Task item:
Reproduce each record exactly. The pictures should be skipped.

Saved entries:

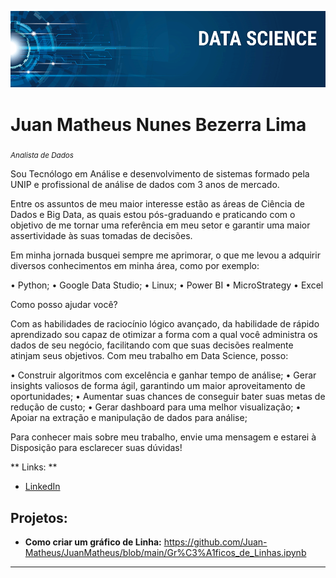 

<p align="center">
  <img src="banner.png" >
</p>

# Juan Matheus Nunes Bezerra Lima
<sub> *Analista de Dados* </sub>

Sou Tecnólogo em Análise e desenvolvimento de sistemas formado pela UNIP e profissional de análise de dados com 3 anos de mercado.

Entre os assuntos de meu maior interesse estão as áreas de Ciência de Dados e Big Data, as quais estou pós-graduando e praticando com o objetivo de me tornar uma referência em meu setor e garantir uma maior assertividade às suas tomadas de decisões.

Em minha jornada busquei sempre me aprimorar, o que me levou a adquirir diversos conhecimentos em minha área, como por exemplo:

• Python;
• Google Data Studio;
• Linux;
• Power BI
• MicroStrategy
• Excel


Como posso ajudar você?

Com as habilidades de raciocínio lógico avançado, da habilidade de rápido aprendizado sou capaz de otimizar a forma com a qual você administra os dados de seu negócio, facilitando com que suas decisões realmente atinjam seus objetivos. Com meu trabalho em Data Science, posso:

• Construir algoritmos com excelência e ganhar tempo de análise; 
• Gerar insights valiosos de forma ágil, garantindo um maior aproveitamento de oportunidades;
• Aumentar suas chances de conseguir bater suas metas de redução de custo;
• Gerar dashboard para uma melhor visualização;
• Apoiar na extração e manipulação de dados para análise;

Para conhecer mais sobre meu trabalho, envie uma mensagem e estarei à 
Disposição para esclarecer suas dúvidas!


** Links: **
* [LinkedIn](https://www.linkedin.com/in/juan-matheus-nunes-b33b89196)

## Projetos:
* **Como criar um gráfico de Linha:**
https://github.com/Juan-Matheus/JuanMatheus/blob/main/Gr%C3%A1ficos_de_Linhas.ipynb
---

Output for this task:
<p align="center">
  <img src="banner.png" >
</p>

# Juan Matheus Nunes Bezerra Lima
<sub> *Analista de Dados* </sub>

Sou Tecnólogo em Análise e desenvolvimento de sistemas formado pela UNIP e profissional de análise de dados com 3 anos de mercado.

Entre os assuntos de meu maior interesse estão as áreas de Ciência de Dados e Big Data, as quais estou pós-graduando e praticando com o objetivo de me tornar uma referência em meu setor e garantir uma maior assertividade às suas tomadas de decisões.

Em minha jornada busquei sempre me aprimorar, o que me levou a adquirir diversos conhecimentos em minha área, como por exemplo:

• Python;
• Google Data Studio;
• Linux;
• Power BI
• MicroStrategy
• Excel


Como posso ajudar você?

Com as habilidades de raciocínio lógico avançado, da habilidade de rápido aprendizado sou capaz de otimizar a forma com a qual você administra os dados de seu negócio, facilitando com que suas decisões realmente atinjam seus objetivos. Com meu trabalho em Data Science, posso:

• Construir algoritmos com excelência e ganhar tempo de análise; 
• Gerar insights valiosos de forma ágil, garantindo um maior aproveitamento de oportunidades;
• Aumentar suas chances de conseguir bater suas metas de redução de custo;
• Gerar dashboard para uma melhor visualização;
• Apoiar na extração e manipulação de dados para análise;

Para conhecer mais sobre meu trabalho, envie uma mensagem e estarei à 
Disposição para esclarecer suas dúvidas!


** Links: **
* [LinkedIn](https://www.linkedin.com/in/juan-matheus-nunes-b33b89196)

## Projetos:
* **Como criar um gráfico de Linha:**
https://github.com/Juan-Matheus/JuanMatheus/blob/main/Gr%C3%A1ficos_de_Linhas.ipynb
---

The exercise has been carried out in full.